** Opening Data shown block **
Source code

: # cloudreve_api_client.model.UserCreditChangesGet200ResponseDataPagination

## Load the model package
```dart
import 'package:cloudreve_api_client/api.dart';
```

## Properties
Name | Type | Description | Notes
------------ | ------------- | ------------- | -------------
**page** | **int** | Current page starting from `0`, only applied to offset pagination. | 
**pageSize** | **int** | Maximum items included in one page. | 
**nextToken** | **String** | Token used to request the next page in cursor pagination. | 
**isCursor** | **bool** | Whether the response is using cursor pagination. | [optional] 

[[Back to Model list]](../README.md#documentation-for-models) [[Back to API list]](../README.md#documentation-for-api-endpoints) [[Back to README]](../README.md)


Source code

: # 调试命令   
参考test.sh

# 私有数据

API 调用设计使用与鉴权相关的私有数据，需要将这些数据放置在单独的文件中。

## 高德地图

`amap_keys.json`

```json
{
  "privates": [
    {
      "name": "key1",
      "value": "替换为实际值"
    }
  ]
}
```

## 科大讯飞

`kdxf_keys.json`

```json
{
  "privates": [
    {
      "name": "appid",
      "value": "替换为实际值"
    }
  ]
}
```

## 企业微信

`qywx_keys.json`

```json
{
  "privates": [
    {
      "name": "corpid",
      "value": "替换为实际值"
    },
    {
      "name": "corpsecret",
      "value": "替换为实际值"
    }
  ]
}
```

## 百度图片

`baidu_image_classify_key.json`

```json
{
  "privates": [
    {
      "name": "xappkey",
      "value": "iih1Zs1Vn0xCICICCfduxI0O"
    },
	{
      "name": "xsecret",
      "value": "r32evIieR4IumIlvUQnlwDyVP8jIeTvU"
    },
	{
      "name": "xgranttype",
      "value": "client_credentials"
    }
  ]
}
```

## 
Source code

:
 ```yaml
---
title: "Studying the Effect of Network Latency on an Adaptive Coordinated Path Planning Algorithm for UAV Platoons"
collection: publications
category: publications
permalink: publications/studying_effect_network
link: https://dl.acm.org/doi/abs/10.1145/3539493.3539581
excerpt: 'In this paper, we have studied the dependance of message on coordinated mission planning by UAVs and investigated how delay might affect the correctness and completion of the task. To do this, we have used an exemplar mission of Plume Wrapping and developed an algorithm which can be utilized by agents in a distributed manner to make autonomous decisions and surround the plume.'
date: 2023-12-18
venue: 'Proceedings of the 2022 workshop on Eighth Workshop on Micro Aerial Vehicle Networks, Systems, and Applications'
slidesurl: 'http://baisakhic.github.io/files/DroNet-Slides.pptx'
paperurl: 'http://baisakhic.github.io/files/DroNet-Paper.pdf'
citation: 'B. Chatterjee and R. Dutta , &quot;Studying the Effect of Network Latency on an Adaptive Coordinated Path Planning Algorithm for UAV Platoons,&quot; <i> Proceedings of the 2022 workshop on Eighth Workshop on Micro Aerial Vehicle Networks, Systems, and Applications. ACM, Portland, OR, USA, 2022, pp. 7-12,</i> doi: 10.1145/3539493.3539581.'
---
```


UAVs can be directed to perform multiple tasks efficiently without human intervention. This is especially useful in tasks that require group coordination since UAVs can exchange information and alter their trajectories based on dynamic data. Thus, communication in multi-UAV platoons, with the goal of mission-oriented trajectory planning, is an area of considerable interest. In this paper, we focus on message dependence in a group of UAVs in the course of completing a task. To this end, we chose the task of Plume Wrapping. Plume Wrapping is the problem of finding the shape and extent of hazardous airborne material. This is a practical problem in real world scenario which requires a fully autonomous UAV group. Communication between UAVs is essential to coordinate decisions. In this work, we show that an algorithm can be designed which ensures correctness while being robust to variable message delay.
** Closing Data shown block **
- What the task asks:
Restate word for word only the lines above from the line containing "pagination. | [optional]" to the line containing "[[Back to Model", both of them included.

- Written solution:
**isCursor** | **bool** | Whether the response is using cursor pagination. | [optional] 

[[Back to Model list]](../README.md#documentation-for-models) [[Back to API list]](../README.md#documentation-for-api-endpoints) [[Back to README]](../README.md)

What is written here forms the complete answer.